Collection entries

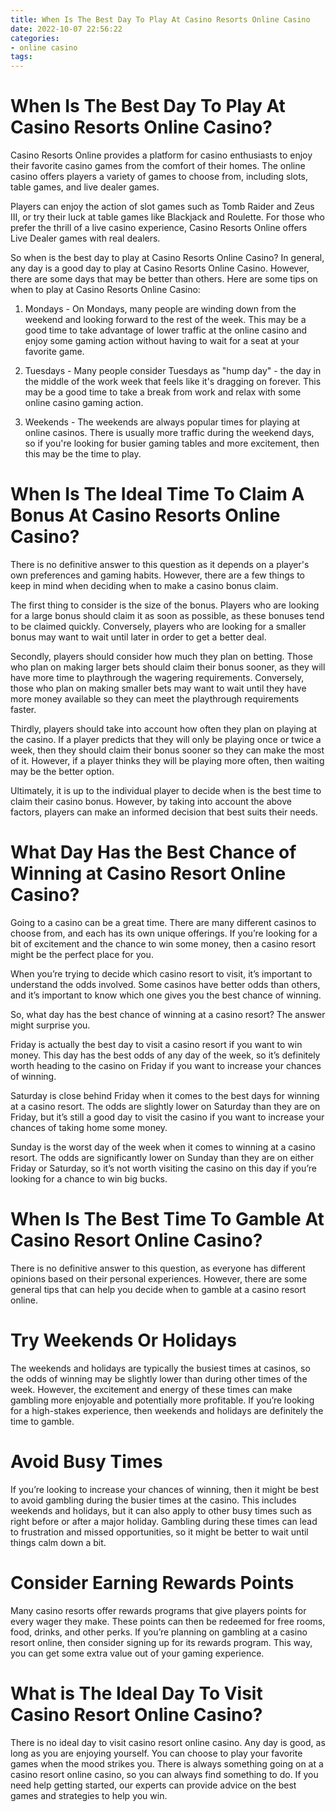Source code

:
 ```yaml
---
title: When Is The Best Day To Play At Casino Resorts Online Casino
date: 2022-10-07 22:56:22
categories:
- online casino
tags:
---
```



#  When Is The Best Day To Play At Casino Resorts Online Casino?

Casino Resorts Online provides a platform for casino enthusiasts to enjoy their favorite casino games from the comfort of their homes. The online casino offers players a variety of games to choose from, including slots, table games, and live dealer games.

Players can enjoy the action of slot games such as Tomb Raider and Zeus III, or try their luck at table games like Blackjack and Roulette. For those who prefer the thrill of a live casino experience, Casino Resorts Online offers Live Dealer games with real dealers.

So when is the best day to play at Casino Resorts Online Casino? In general, any day is a good day to play at Casino Resorts Online Casino. However, there are some days that may be better than others. Here are some tips on when to play at Casino Resorts Online Casino:

1) Mondays - On Mondays, many people are winding down from the weekend and looking forward to the rest of the week. This may be a good time to take advantage of lower traffic at the online casino and enjoy some gaming action without having to wait for a seat at your favorite game.

2) Tuesdays - Many people consider Tuesdays as "hump day" - the day in the middle of the work week that feels like it's dragging on forever. This may be a good time to take a break from work and relax with some online casino gaming action.

3) Weekends - The weekends are always popular times for playing at online casinos. There is usually more traffic during the weekend days, so if you're looking for busier gaming tables and more excitement, then this may be the time to play.

#  When Is The Ideal Time To Claim A Bonus At Casino Resorts Online Casino?

There is no definitive answer to this question as it depends on a player's own preferences and gaming habits. However, there are a few things to keep in mind when deciding when to make a casino bonus claim.

The first thing to consider is the size of the bonus. Players who are looking for a large bonus should claim it as soon as possible, as these bonuses tend to be claimed quickly. Conversely, players who are looking for a smaller bonus may want to wait until later in order to get a better deal.

Secondly, players should consider how much they plan on betting. Those who plan on making larger bets should claim their bonus sooner, as they will have more time to playthrough the wagering requirements. Conversely, those who plan on making smaller bets may want to wait until they have more money available so they can meet the playthrough requirements faster.

Thirdly, players should take into account how often they plan on playing at the casino. If a player predicts that they will only be playing once or twice a week, then they should claim their bonus sooner so they can make the most of it. However, if a player thinks they will be playing more often, then waiting may be the better option.

Ultimately, it is up to the individual player to decide when is the best time to claim their casino bonus. However, by taking into account the above factors, players can make an informed decision that best suits their needs.

#  What Day Has the Best Chance of Winning at Casino Resort Online Casino?

Going to a casino can be a great time. There are many different casinos to choose from, and each has its own unique offerings. If you’re looking for a bit of excitement and the chance to win some money, then a casino resort might be the perfect place for you.

When you’re trying to decide which casino resort to visit, it’s important to understand the odds involved. Some casinos have better odds than others, and it’s important to know which one gives you the best chance of winning.

So, what day has the best chance of winning at a casino resort? The answer might surprise you.

Friday is actually the best day to visit a casino resort if you want to win money. This day has the best odds of any day of the week, so it’s definitely worth heading to the casino on Friday if you want to increase your chances of winning.

Saturday is close behind Friday when it comes to the best days for winning at a casino resort. The odds are slightly lower on Saturday than they are on Friday, but it’s still a good day to visit the casino if you want to increase your chances of taking home some money.

Sunday is the worst day of the week when it comes to winning at a casino resort. The odds are significantly lower on Sunday than they are on either Friday or Saturday, so it’s not worth visiting the casino on this day if you’re looking for a chance to win big bucks.

#  When Is The Best Time To Gamble At Casino Resort Online Casino?

There is no definitive answer to this question, as everyone has different opinions based on their personal experiences. However, there are some general tips that can help you decide when to gamble at a casino resort online.

# Try Weekends Or Holidays

The weekends and holidays are typically the busiest times at casinos, so the odds of winning may be slightly lower than during other times of the week. However, the excitement and energy of these times can make gambling more enjoyable and potentially more profitable. If you’re looking for a high-stakes experience, then weekends and holidays are definitely the time to gamble.

# Avoid Busy Times

If you’re looking to increase your chances of winning, then it might be best to avoid gambling during the busier times at the casino. This includes weekends and holidays, but it can also apply to other busy times such as right before or after a major holiday. Gambling during these times can lead to frustration and missed opportunities, so it might be better to wait until things calm down a bit.

# Consider Earning Rewards Points

Many casino resorts offer rewards programs that give players points for every wager they make. These points can then be redeemed for free rooms, food, drinks, and other perks. If you’re planning on gambling at a casino resort online, then consider signing up for its rewards program. This way, you can get some extra value out of your gaming experience.

#  What is The Ideal Day To Visit Casino Resort Online Casino?

There is no ideal day to visit casino resort online casino. Any day is good, as long as you are enjoying yourself. You can choose to play your favorite games when the mood strikes you. There is always something going on at a casino resort online casino, so you can always find something to do. If you need help getting started, our experts can provide advice on the best games and strategies to help you win.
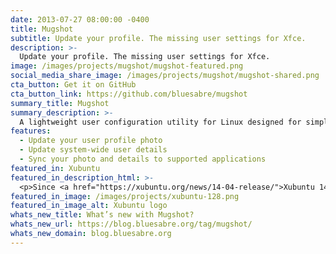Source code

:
 ```yaml
---
date: 2013-07-27 08:00:00 -0400
title: Mugshot
subtitle: Update your profile. The missing user settings for Xfce.
description: >-
  Update your profile. The missing user settings for Xfce.
image: /images/projects/mugshot/mugshot-featured.png
social_media_share_image: /images/projects/mugshot/mugshot-shared.png
cta_button: Get it on GitHub
cta_button_link: https://github.com/bluesabre/mugshot
summary_title: Mugshot
summary_description: >-
  A lightweight user configuration utility for Linux designed for simplicity and ease of use.
features:
  - Update your user profile photo
  - Update system-wide user details
  - Sync your photo and details to supported applications
featured_in: Xubuntu
featured_in_description_html: >-
  <p>Since <a href="https://xubuntu.org/news/14-04-release/">Xubuntu 14.04</a> “Trusty Tahr”</p>
featured_in_image: /images/projects/xubuntu-128.png
featured_in_image_alt: Xubuntu logo
whats_new_title: What’s new with Mugshot?
whats_new_url: https://blog.bluesabre.org/tag/mugshot/
whats_new_domain: blog.bluesabre.org
---
```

## What to do
Please show, exactly as written, every line above that contains the word "settings".

## Answer below
subtitle: Update your profile. The missing user settings for Xfce.
  Update your profile. The missing user settings for Xfce.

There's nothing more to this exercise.